But what do Denver and Uruguay have to do with each other?
Let's broaden that a bit: What do U.S. and Uruguay marijuana laws have to do with each other? Everything. While the nations may be vastly different, let's not forget that the U.S. is heavily linked to Latin America because of the War on Drugs — which many have claimed has failed.
What effects will Uruguay's legalization have? And what effects will the U.S. have if it continues down the path that Denver has taken?

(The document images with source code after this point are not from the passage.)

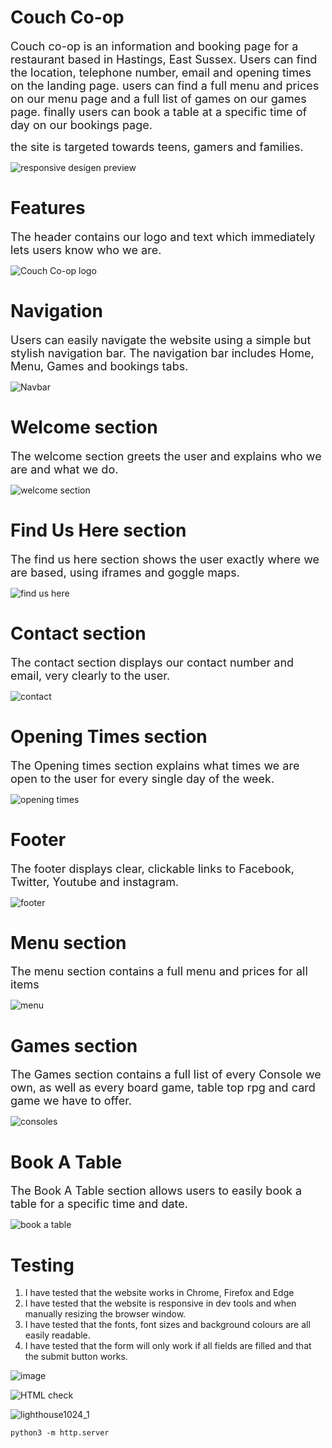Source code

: # Couch Co-op

<font size="4">Couch co-op is an information and booking page for a restaurant based in Hastings, East Sussex.
 Users can find the location, telephone number, email and opening times on the landing page. users can find a full menu and prices on our menu page and a full list of games on our games page. finally users can book a table at a specific time of day on our bookings page. 
  
  the site is targeted towards teens, gamers and families.
</font>
 
![responsive desigen preview](https://user-images.githubusercontent.com/97246895/153381985-58f4beaa-bef0-432a-aa2b-7ebf875902aa.jpg)

# Features 

<font size="4">The header contains our logo and text which immediately lets users know who we are.</font>

![Couch Co-op logo](https://user-images.githubusercontent.com/97246895/153390860-8552e694-9c09-425f-94ad-11bbebeb80bb.jpg)
 
 # Navigation
 
 <font size="4">Users can easily navigate the website using a simple but stylish navigation bar. The navigation bar includes Home, Menu, Games and bookings tabs.</font>
 
 ![Navbar](https://user-images.githubusercontent.com/97246895/153392150-3f032d79-9d9e-48bf-869c-e204f72ef5aa.jpg)
 
 # Welcome section
 
 <font size="4">The welcome section greets the user and explains who we are and what we do.</font>
 
 ![welcome section](https://user-images.githubusercontent.com/97246895/153393331-a8cb07c3-1507-48cd-b5b4-af0b23169379.jpg)
 
 # Find Us Here section
 
 <font size="4">The find us here section shows the user exactly where we are based, using iframes and goggle maps.</font>
 
 ![find us here](https://user-images.githubusercontent.com/97246895/153394112-b4ceae45-f700-402b-b1df-156543db9222.jpg)
 
 # Contact section 
 
 <font size="4">The contact section displays our contact number and email, very clearly to the user.</font>
 
 ![contact](https://user-images.githubusercontent.com/97246895/153394762-4852cb60-ad8e-4f0d-b29e-e73a3f34a757.jpg)
 
 # Opening Times section
 
 <font size="4">The Opening times section explains what times we are open to the user for every single day of the week.</font>
 
 ![opening times](https://user-images.githubusercontent.com/97246895/153395403-5341fc31-e8e7-4a0c-b39a-8f4fac55807b.jpg)
 
 # Footer
 
 <font size="4">The footer displays clear, clickable links to Facebook, Twitter, Youtube and instagram.</font>
 
 ![footer](https://user-images.githubusercontent.com/97246895/153395936-5cca381a-9d22-4f44-b2b4-04a7fc56191b.jpg)
 
 # Menu section
 
 <font size="4">The menu section contains a full menu and prices for all items</font>
 
 ![menu](https://user-images.githubusercontent.com/97246895/153396946-804c2668-4fc1-4a6e-b46c-e59c6b38561e.jpg)
 
 # Games section
 
 <font size="4">The Games section contains a full list of every Console we own, as well as every board game, table top rpg and card game we have to offer.</font>
 
 ![consoles](https://user-images.githubusercontent.com/97246895/153397394-52edb055-b962-4edc-b987-5edf39c3cec1.jpg)
 
 # Book A Table
 
 <font size="4">The Book A Table section allows users to easily book a table for a specific time and date.</font>
 
 ![book a table](https://user-images.githubusercontent.com/97246895/153399414-50f78042-125d-4c34-9b6c-503cafc9de2a.jpg)
 
 # Testing 
 
  1. I have tested that the website works in Chrome, Firefox and Edge 
  2. I have tested that the website is responsive in dev tools and when manually resizing the browser window. 
  3. I have tested that the fonts, font sizes and background colours are all easily readable. 
  4. I have tested that the form will only work if all fields are filled and that the submit button works. 
 
 









![image](https://user-images.githubusercontent.com/97246895/153382352-0b6bb3c3-0239-4a24-87e3-636dc3113e2b.png)

![HTML check](https://user-images.githubusercontent.com/97246895/153382013-40dcfc18-a600-4c11-bd8c-bc654e25f170.jpg)

![lighthouse1024_1](https://user-images.githubusercontent.com/97246895/153384651-0cdf4261-a86e-43aa-8e68-15d2ac90c6b4.jpg)



`python3 -m http.server`

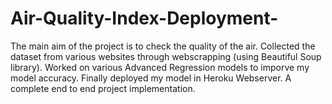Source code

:# Air-Quality-Index-Deployment-

The main aim of the project is to check the quality of the air.
Collected the dataset from various websites through webscrapping (using Beautiful Soup library).
Worked on various Advanced Regression models to imporve my model accuracy.
Finally deployed my model in Heroku Webserver.
A complete end to end project implementation.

The law would snatch the black market from drug traffickers, the drug war’s biggest profiteers. To do so, the government would sell higher-quality marijuana at a lower price: $1 per gram, as opposed to the $1.40 per gram for black-market marijuana that comes primarily from Paraguay. By doing do, Uruguay would tap into the marijuana black market, estimated at $40 million a year, and drastically reduce the $80 million the state spends annually to combat drugs.
Not only is this a practical solution for the government to cut spending, but the drug traffickers — who also account for a great deal of violence, though mostly in the cocaine trade — will take a huge financial hit. Thanks to legality, drug traffickers may start to lose relevance.
If they adopt similar policies, the same could happen for countries across Latin America who have been whittled down by the Drug Wars — Colombia, Venezuela, and Mexico, to name a few. And if the U.S. legalized marijuana, Mexican drug cartels — which have spurred the worst violence by far — would start to crumble.
So, let's cross our fingers that 2014 will be a very green year.